**Try it**
Among the entries that follow, the required portion opens with the line containing "Years to Presidential" and closes with the line containing "Population (Rescaled) &". Give that portion again exactly, and nothing else.

**Available data**
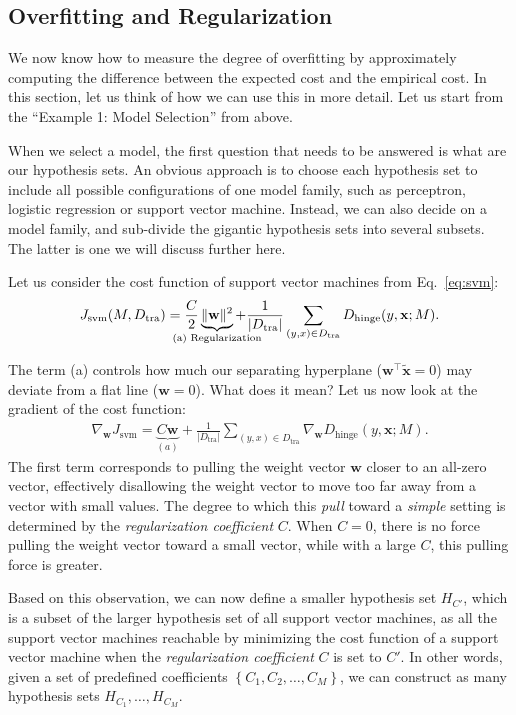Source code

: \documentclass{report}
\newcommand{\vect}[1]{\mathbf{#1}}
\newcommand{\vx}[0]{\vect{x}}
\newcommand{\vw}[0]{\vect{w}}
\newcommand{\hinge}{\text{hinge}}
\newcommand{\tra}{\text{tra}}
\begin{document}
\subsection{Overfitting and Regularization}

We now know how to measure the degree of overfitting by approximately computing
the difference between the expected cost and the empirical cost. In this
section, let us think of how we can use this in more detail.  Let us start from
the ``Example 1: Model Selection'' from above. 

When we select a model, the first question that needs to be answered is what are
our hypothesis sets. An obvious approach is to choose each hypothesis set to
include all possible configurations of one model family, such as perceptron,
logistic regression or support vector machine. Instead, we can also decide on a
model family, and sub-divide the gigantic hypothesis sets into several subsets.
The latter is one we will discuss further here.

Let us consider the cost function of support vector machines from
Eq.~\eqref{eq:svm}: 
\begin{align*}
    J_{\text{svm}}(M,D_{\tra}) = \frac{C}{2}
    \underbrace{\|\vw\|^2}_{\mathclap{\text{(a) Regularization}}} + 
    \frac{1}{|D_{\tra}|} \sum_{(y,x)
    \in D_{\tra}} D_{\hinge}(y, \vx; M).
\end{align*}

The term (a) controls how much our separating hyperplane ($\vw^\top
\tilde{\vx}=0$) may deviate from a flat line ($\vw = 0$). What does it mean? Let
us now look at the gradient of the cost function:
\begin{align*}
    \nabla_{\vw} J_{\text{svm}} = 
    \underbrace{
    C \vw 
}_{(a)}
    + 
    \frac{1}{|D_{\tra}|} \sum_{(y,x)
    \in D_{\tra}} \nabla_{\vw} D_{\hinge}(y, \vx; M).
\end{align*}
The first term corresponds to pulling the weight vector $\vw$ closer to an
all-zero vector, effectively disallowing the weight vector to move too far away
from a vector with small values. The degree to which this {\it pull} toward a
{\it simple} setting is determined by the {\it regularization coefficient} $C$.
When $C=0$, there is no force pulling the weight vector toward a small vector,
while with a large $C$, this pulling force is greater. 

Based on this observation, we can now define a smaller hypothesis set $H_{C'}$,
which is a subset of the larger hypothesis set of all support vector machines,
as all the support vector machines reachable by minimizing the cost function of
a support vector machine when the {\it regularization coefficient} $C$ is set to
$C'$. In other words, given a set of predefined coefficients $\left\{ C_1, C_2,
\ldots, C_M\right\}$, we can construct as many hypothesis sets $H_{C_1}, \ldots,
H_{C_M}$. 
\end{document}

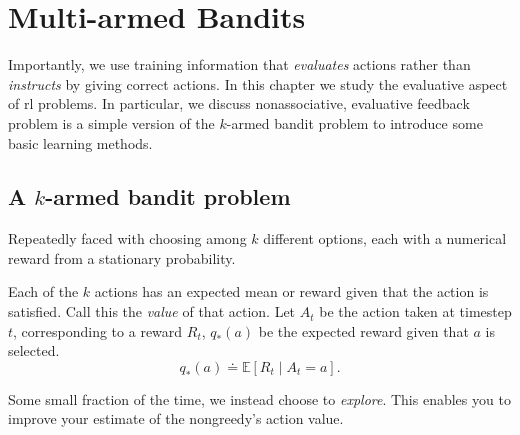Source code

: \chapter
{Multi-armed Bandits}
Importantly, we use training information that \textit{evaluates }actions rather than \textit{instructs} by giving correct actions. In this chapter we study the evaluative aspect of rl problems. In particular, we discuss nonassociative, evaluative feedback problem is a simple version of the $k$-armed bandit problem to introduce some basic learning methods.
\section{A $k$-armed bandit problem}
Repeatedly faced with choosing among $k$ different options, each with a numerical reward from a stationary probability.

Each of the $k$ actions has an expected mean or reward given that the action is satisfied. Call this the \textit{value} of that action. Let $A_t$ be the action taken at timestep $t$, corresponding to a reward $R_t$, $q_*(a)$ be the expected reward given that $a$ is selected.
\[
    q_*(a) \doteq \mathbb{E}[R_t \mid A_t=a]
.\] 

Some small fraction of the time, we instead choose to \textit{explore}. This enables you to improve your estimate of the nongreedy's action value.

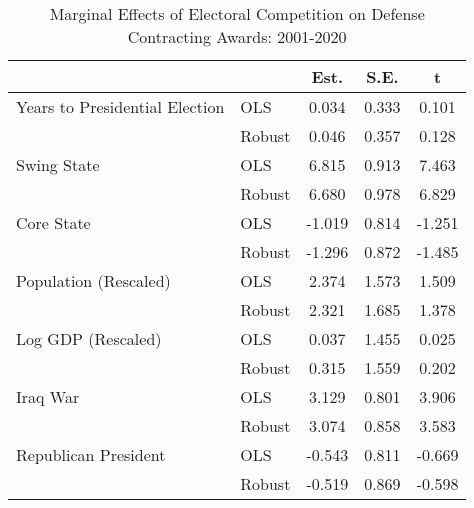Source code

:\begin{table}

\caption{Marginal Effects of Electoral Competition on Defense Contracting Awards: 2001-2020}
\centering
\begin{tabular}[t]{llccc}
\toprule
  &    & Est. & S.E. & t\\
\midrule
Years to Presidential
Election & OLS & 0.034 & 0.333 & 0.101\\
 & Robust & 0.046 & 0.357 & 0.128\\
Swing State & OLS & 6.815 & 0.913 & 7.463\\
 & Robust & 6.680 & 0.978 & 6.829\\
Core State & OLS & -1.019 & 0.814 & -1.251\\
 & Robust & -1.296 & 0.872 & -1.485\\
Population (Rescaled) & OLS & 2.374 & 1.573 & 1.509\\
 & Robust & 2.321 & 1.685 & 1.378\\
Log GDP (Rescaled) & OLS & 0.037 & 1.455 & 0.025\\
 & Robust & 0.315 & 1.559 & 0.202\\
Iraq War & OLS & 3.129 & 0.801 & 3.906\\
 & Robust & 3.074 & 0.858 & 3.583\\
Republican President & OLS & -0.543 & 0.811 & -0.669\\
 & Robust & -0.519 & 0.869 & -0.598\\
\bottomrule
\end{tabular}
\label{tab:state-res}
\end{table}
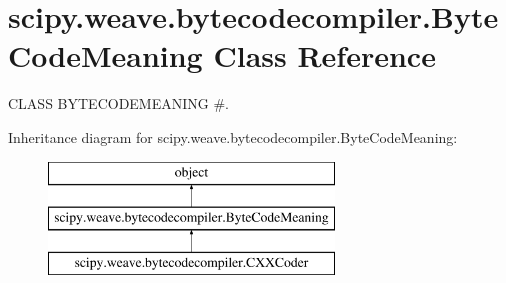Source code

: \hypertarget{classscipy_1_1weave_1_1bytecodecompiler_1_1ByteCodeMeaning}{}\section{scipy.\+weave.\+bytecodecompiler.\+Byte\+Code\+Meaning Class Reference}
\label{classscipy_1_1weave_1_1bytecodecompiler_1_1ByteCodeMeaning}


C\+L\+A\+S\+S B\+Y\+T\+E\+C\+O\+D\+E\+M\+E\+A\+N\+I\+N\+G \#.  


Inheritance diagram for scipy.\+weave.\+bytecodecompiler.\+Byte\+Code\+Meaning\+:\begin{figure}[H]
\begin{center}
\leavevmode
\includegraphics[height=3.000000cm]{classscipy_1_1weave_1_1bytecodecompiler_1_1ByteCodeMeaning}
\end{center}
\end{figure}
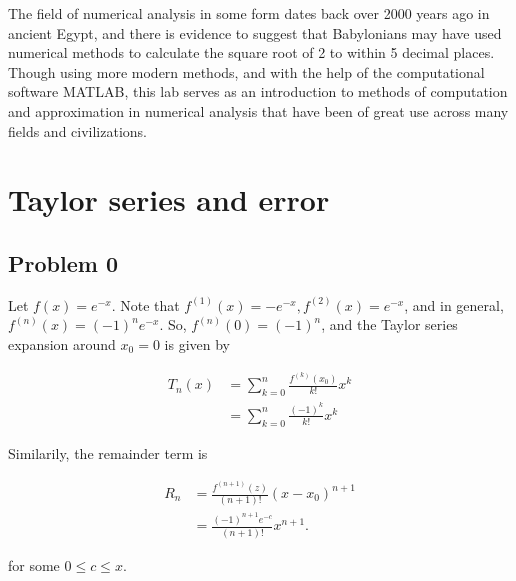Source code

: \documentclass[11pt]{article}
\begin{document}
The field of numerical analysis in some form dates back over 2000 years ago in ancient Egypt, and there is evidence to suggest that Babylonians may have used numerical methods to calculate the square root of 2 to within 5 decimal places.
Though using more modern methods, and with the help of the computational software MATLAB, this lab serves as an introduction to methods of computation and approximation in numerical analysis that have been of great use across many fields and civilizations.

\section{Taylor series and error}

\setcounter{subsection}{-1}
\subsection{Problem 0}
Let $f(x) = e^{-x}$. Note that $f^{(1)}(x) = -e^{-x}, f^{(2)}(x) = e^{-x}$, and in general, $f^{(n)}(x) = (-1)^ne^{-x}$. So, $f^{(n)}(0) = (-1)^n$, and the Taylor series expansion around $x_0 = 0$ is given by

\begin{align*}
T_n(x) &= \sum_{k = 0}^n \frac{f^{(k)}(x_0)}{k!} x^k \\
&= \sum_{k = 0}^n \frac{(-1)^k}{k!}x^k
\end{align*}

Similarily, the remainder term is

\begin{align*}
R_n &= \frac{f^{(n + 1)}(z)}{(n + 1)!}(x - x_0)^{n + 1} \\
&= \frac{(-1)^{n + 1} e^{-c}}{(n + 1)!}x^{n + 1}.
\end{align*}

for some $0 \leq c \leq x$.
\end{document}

**Answer space**
Years to Presidential
Election & OLS & 0.034 & 0.333 & 0.101\\
 & Robust & 0.046 & 0.357 & 0.128\\
Swing State & OLS & 6.815 & 0.913 & 7.463\\
 & Robust & 6.680 & 0.978 & 6.829\\
Core State & OLS & -1.019 & 0.814 & -1.251\\
 & Robust & -1.296 & 0.872 & -1.485\\
Population (Rescaled) & OLS & 2.374 & 1.573 & 1.509\\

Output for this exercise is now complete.